Here, these three movements are less tortured-sounding than the intent of the music would seem to require, but they flow with a subdued langor that does seem to make a certain degree of sense and is probably a valid interpretation.

Fine, but what about the last two movements, the window-rattlers that many hi-fi enthusiasts will buy the record solely for anyway? The performances of these noisy tours de force can best be described as inspired or, rather, maniacally possessed. This is some of the most thrilling playing I have heard, under Mr. Munch or anybody else for that matter. The closing section is a real hair-raiser, that makes you want to stand up and shout Bravo, not only for Mr. Munch, but for everyone else who had a hand in this production, for it is quite possibly the finest stereo disc of an orchestra that has been made in the US. Thanks to an almost complete absence of technical gimmickry, strings for once sound like strings, brasses are round and biting, and the whole sound has the kind of richness and solidity I haven't heard from a disc since London abandoned the RIAA curve in 1959.

The low end is deep and tightly controlled, and the highs are sweet and extended, with that rare combination of silky sheen and guttiness that can only be reproduced through real top-end response. If there is appreciable dynamic-range limiting on this, I was not aware of it, so overwhelming was the whole effect. Surfaces were so quiet and groove tracing so clean that it was easy for me to forget that I was listening to a disc.

This is one the record industry in general might do well to look to as a new standard of excellence by which future orchestral stereo discs can be judged.—J. Gordon Holt

s10sondek's picture

Many thanks for continuing to post to Stereophile's website these vintage JGH album reviews. Such was the depth of JGH's knowledge that even throwaway asides and parenthetical comments pique my interest, such as this one:

"...since London abandoned the RIAA curve in 1959."

Egads! Really?

I have, of course, heard stories about engineers deploying alternative equalization curves in consumer phono preamplifier circuits, but assumed this was of limited utility as I was under the impression that all the major labels quickly adopted the RIAA curve rather early on in the LP game (pre-stereo for sure). Is my understanding incorrect? Should us vinyl listeners be invoking a different Decca equalization curve for London/Decca records? Are there any other labels (like Meloydia, Philips, etc) that may also require a different curve other than the RIAA standard in order to correctly play back?

(I guess I should insert a joke here about Mercury LP's requiring a presence-region de-emphasis to counteract the Telefunken M201 response curve, but once we get going on correcting for mic nonlinearities, the madness may erupt into a flame war that would likely never cease).

Anyway, could anyone please clear up this confusion on my end?
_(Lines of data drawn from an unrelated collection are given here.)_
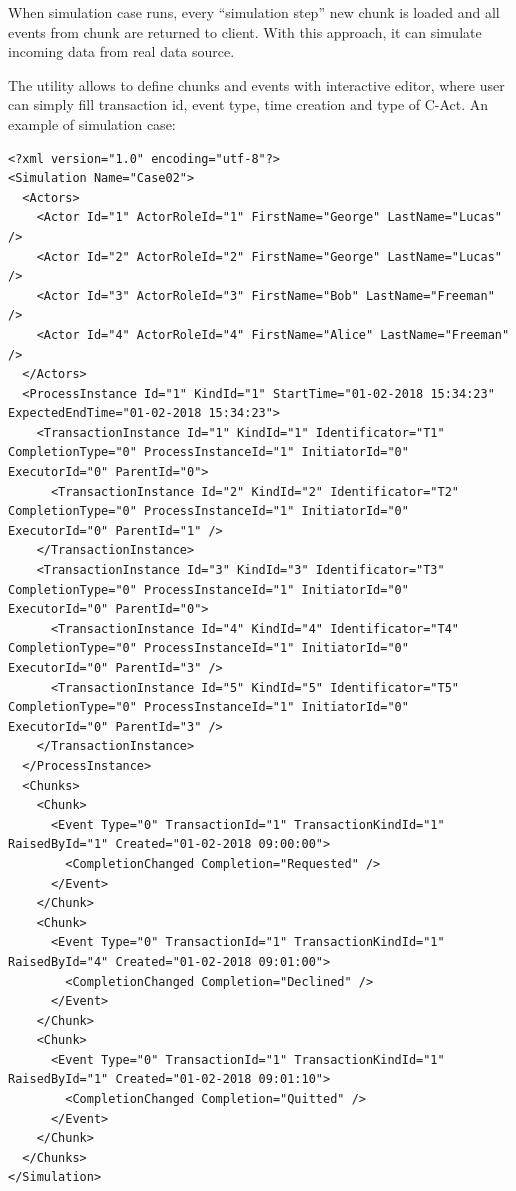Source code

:When simulation case runs, every ``simulation step'' new chunk is loaded and all events from chunk are returned to client. With this approach, it can simulate incoming data from real data source.

The utility allows to define chunks and events with interactive editor, where user can simply fill transaction id, event type, time creation and type of C-Act. An example of simulation case:

\begin{verbatim}
<?xml version="1.0" encoding="utf-8"?>
<Simulation Name="Case02">
  <Actors>
    <Actor Id="1" ActorRoleId="1" FirstName="George" LastName="Lucas" />
    <Actor Id="2" ActorRoleId="2" FirstName="George" LastName="Lucas" />
    <Actor Id="3" ActorRoleId="3" FirstName="Bob" LastName="Freeman" />
    <Actor Id="4" ActorRoleId="4" FirstName="Alice" LastName="Freeman" />
  </Actors>
  <ProcessInstance Id="1" KindId="1" StartTime="01-02-2018 15:34:23" ExpectedEndTime="01-02-2018 15:34:23">
    <TransactionInstance Id="1" KindId="1" Identificator="T1" CompletionType="0" ProcessInstanceId="1" InitiatorId="0" ExecutorId="0" ParentId="0">
      <TransactionInstance Id="2" KindId="2" Identificator="T2" CompletionType="0" ProcessInstanceId="1" InitiatorId="0" ExecutorId="0" ParentId="1" />
    </TransactionInstance>
    <TransactionInstance Id="3" KindId="3" Identificator="T3" CompletionType="0" ProcessInstanceId="1" InitiatorId="0" ExecutorId="0" ParentId="0">
      <TransactionInstance Id="4" KindId="4" Identificator="T4" CompletionType="0" ProcessInstanceId="1" InitiatorId="0" ExecutorId="0" ParentId="3" />
      <TransactionInstance Id="5" KindId="5" Identificator="T5" CompletionType="0" ProcessInstanceId="1" InitiatorId="0" ExecutorId="0" ParentId="3" />
    </TransactionInstance>
  </ProcessInstance>
  <Chunks>
    <Chunk>
      <Event Type="0" TransactionId="1" TransactionKindId="1" RaisedById="1" Created="01-02-2018 09:00:00">
        <CompletionChanged Completion="Requested" />
      </Event>
    </Chunk>
    <Chunk>
      <Event Type="0" TransactionId="1" TransactionKindId="1"  RaisedById="4" Created="01-02-2018 09:01:00">
        <CompletionChanged Completion="Declined" />
      </Event>
    </Chunk>
    <Chunk>
      <Event Type="0" TransactionId="1" TransactionKindId="1"  RaisedById="1" Created="01-02-2018 09:01:10">
        <CompletionChanged Completion="Quitted" />
      </Event>
    </Chunk>
  </Chunks>
</Simulation>
\end{verbatim}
Very curious.

the nightfly's picture

Ironic that, when RCA/BMG embarked on their massive Living Stereo re-release series on CD and SACD, they opted for the previously-unreleased 1954 recording of this work by these forces - excellent sonically, but comparatively tepid in the final two movements - and never reissued this "new standard of excellence by which future orchestral stereo discs can be judged" except as a short-lived, mediocre remaster on their ultra-budget Victrola label.

Fortunately, HDTT has since released a 24/192 transfer from a pristine RCA 4-track open reel tape, so we can now finally hear this recording in as good quality as we're likely to ever get.